What is needed: Word for word, copy out the entries below, but not the pictures in them.

Records drawn from a dataset:

================================

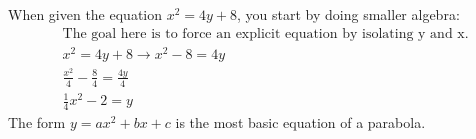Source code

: \documentclass[12pt, letterpaper]{article}
\begin{document}
	When given the equation \(x^2 = 4y + 8\), you start by doing smaller algebra:
	\begin{equation*}
	\begin{split}
		&\text{The goal here is to force an explicit equation by isolating y and x.} \\
		&x^2 = 4y + 8 \longrightarrow x^{2}-8 = 4y \\
		&\frac{x^2}{4} -\frac{8}{4} = \frac{4y}{4} \\
		&\frac{1}{4}x^{2} -2 = y
	\end{split}
	\end{equation*}
	The form \(y = ax^2 + bx + c\) is the most basic equation of a parabola.
	
\end{document}
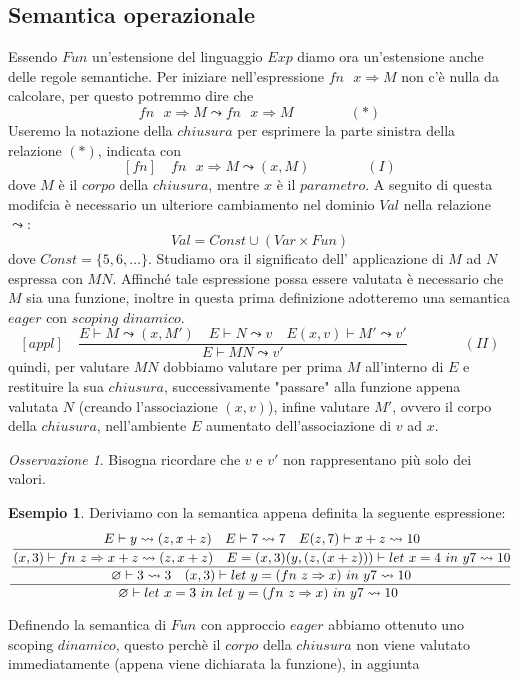 \documentclass{article}
\theoremstyle{definition}
\theoremstyle{definition}
\theoremstyle{definition}
\newtheorem{example}[theorem]{Esempio}
\theoremstyle{remark}
\newtheorem{remark}[theorem]{Osservazione}
\begin{document}
\subsection{Semantica operazionale}
Essendo $Fun$ un'estensione del linguaggio  $Exp$ diamo ora un'estensione anche delle regole semantiche. Per iniziare nell'espressione
$\text{$fn$ $x\Rightarrow M$}$  non c'è nulla da calcolare, per questo potremmo dire che
$$\text{$fn$ $x\Rightarrow M$}\leadsto \text{$fn$ $x\Rightarrow M$}\qquad \qquad(*)$$
Useremo la notazione della $chiusura$ per esprimere la parte sinistra della relazione  $(*)$, indicata con
$$[fn]\quad\text{$fn$ $x\Rightarrow M$}\leadsto (x,M)\qquad \qquad (I)$$
dove $M$ è il $corpo$ della $chiusura$, mentre $x$ è il $parametro$. A seguito di questa
modifcia è necessario un ulteriore cambiamento nel dominio $Val$ nella relazione $\leadsto$:
$$Val = Const \cup (Var\times Fun)$$
dove $Const = \{5,6,\dots\}$.
Studiamo ora il significato dell' applicazione di $M$ ad $N$ espressa con $MN$. Affinché tale espressione possa essere valutata è necessario
che $M$ sia una funzione, inoltre in questa prima definizione adotteremo una semantica $eager$ con $scoping$ $dinamico$.
$$[appl]\quad\frac{E\vdash M \leadsto (x,M') \quad E \vdash N\leadsto v \quad E(x,v)\vdash M'\leadsto v'}{E\vdash MN\leadsto v'}\qquad \qquad (II)$$
quindi, per valutare $MN$  dobbiamo valutare per prima $M$  all'interno di $E$ e restituire la sua $chiusura$, successivamente "passare"
alla funzione appena valutata $N$ (creando l'associazione $(x,v)$), infine valutare $M'$, ovvero il corpo della $chiusura$, nell'ambiente $E$ aumentato dell'associazione
di $v$ ad $x$.
\begin{remark}
    Bisogna ricordare che $v$ e $v'$ non rappresentano più solo dei valori.
\end{remark}
\begin{example}
    Deriviamo con la semantica appena definita la seguente espressione:
    $$\cfrac{\cfrac{\cfrac{E\vdash y\leadsto (z,x+z)\quad E\vdash 7\leadsto 7\quad E(z,7)\vdash x+z \leadsto 10}{(x,3)\vdash \text{$fn$ $z\Rightarrow x+z$}\leadsto (z,x+z)\quad E =(x,3)(y,(z,(x+z)))\vdash \text{$let$ $x=4$ $in$ $y7\leadsto 10$}}}
            {\varnothing\vdash 3\leadsto 3 \quad (x,3)\vdash\text{$let$ $y = (fn$ $z\Rightarrow x$) $in$ $y7\leadsto 10$}}}
        {\varnothing \vdash \text{$let$ $x=3$ $in$ $let$ $y = (fn$ $z\Rightarrow x$) $in$ $y7\leadsto 10$ }}$$
\end{example}
Definendo la semantica di $Fun$ con approccio $eager$ abbiamo ottenuto uno scoping $dinamico$, questo perchè  il $corpo$ della $chiusura$ non viene valutato immediatamente (appena viene dichiarata la funzione), in aggiunta
\end{document}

================================

Answer space:
Source code

: \documentclass[12pt, letterpaper]{article}
\begin{document}
	When given the equation \(x^2 = 4y + 8\), you start by doing smaller algebra:
	\begin{equation*}
	\begin{split}
		&\text{The goal here is to force an explicit equation by isolating y and x.} \\
		&x^2 = 4y + 8 \longrightarrow x^{2}-8 = 4y \\
		&\frac{x^2}{4} -\frac{8}{4} = \frac{4y}{4} \\
		&\frac{1}{4}x^{2} -2 = y
	\end{split}
	\end{equation*}
	The form \(y = ax^2 + bx + c\) is the most basic equation of a parabola.
	
\end{document}
 \documentclass{article}
\theoremstyle{definition}
\theoremstyle{definition}
\theoremstyle{definition}
\newtheorem{example}[theorem]{Esempio}
\theoremstyle{remark}
\newtheorem{remark}[theorem]{Osservazione}
\begin{document}
\subsection{Semantica operazionale}
Essendo $Fun$ un'estensione del linguaggio  $Exp$ diamo ora un'estensione anche delle regole semantiche. Per iniziare nell'espressione
$\text{$fn$ $x\Rightarrow M$}$  non c'è nulla da calcolare, per questo potremmo dire che
$$\text{$fn$ $x\Rightarrow M$}\leadsto \text{$fn$ $x\Rightarrow M$}\qquad \qquad(*)$$
Useremo la notazione della $chiusura$ per esprimere la parte sinistra della relazione  $(*)$, indicata con
$$[fn]\quad\text{$fn$ $x\Rightarrow M$}\leadsto (x,M)\qquad \qquad (I)$$
dove $M$ è il $corpo$ della $chiusura$, mentre $x$ è il $parametro$. A seguito di questa
modifcia è necessario un ulteriore cambiamento nel dominio $Val$ nella relazione $\leadsto$:
$$Val = Const \cup (Var\times Fun)$$
dove $Const = \{5,6,\dots\}$.
Studiamo ora il significato dell' applicazione di $M$ ad $N$ espressa con $MN$. Affinché tale espressione possa essere valutata è necessario
che $M$ sia una funzione, inoltre in questa prima definizione adotteremo una semantica $eager$ con $scoping$ $dinamico$.
$$[appl]\quad\frac{E\vdash M \leadsto (x,M') \quad E \vdash N\leadsto v \quad E(x,v)\vdash M'\leadsto v'}{E\vdash MN\leadsto v'}\qquad \qquad (II)$$
quindi, per valutare $MN$  dobbiamo valutare per prima $M$  all'interno di $E$ e restituire la sua $chiusura$, successivamente "passare"
alla funzione appena valutata $N$ (creando l'associazione $(x,v)$), infine valutare $M'$, ovvero il corpo della $chiusura$, nell'ambiente $E$ aumentato dell'associazione
di $v$ ad $x$.
\begin{remark}
    Bisogna ricordare che $v$ e $v'$ non rappresentano più solo dei valori.
\end{remark}
\begin{example}
    Deriviamo con la semantica appena definita la seguente espressione:
    $$\cfrac{\cfrac{\cfrac{E\vdash y\leadsto (z,x+z)\quad E\vdash 7\leadsto 7\quad E(z,7)\vdash x+z \leadsto 10}{(x,3)\vdash \text{$fn$ $z\Rightarrow x+z$}\leadsto (z,x+z)\quad E =(x,3)(y,(z,(x+z)))\vdash \text{$let$ $x=4$ $in$ $y7\leadsto 10$}}}
            {\varnothing\vdash 3\leadsto 3 \quad (x,3)\vdash\text{$let$ $y = (fn$ $z\Rightarrow x$) $in$ $y7\leadsto 10$}}}
        {\varnothing \vdash \text{$let$ $x=3$ $in$ $let$ $y = (fn$ $z\Rightarrow x$) $in$ $y7\leadsto 10$ }}$$
\end{example}
Definendo la semantica di $Fun$ con approccio $eager$ abbiamo ottenuto uno scoping $dinamico$, questo perchè  il $corpo$ della $chiusura$ non viene valutato immediatamente (appena viene dichiarata la funzione), in aggiunta
\end{document}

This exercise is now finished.